The appellant, Edward Williams, made a Freedom of Information Act (FOIA) request to the Home Office in June 2024 seeking the titles of all reports produced by the Extremism Analysis Unit (EAU), listed chronologically; and copies of all such reports, excluding personal data where there was no legitimate interest in disclosure.

The Home Office confirmed that it held the information but refused disclosure in full, relying on a range of exemptions including sections 24 (national security), 27 (international relations), 31 (law enforcement), 35 (formulation of government policy), 38 (health and safety) and 40 (personal data).

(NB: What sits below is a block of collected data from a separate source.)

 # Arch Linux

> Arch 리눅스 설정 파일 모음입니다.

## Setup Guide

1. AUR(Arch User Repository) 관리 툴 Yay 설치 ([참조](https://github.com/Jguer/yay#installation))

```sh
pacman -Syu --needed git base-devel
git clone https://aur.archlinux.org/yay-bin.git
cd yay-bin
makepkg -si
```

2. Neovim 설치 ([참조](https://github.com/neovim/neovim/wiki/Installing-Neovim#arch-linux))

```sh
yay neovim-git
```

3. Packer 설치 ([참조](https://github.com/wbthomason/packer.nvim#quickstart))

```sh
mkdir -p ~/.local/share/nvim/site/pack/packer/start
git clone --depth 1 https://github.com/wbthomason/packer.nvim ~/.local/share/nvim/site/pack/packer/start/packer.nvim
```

Following an internal review and a complaint to the Information Commissioner, the Commissioner concluded in August 2025 that section 24 was engaged and that the public interest favoured maintaining the exemption. Mr Williams appealed that decision to the Tribunal.

On appeal (Edward Williams v Information Commissioner & Anor [2026] UKFTT 568 (GRC)), the Tribunal was asked to determine whether section 24 FOIA was engaged by the withheld information; and if so, whether the public interest in maintaining the exemption outweighed the public interest in disclosure. 

The Home Office was joined as a second respondent and relied on both open and closed evidence, including witness evidence from a senior civil servant responsible for counter‑extremism analysis.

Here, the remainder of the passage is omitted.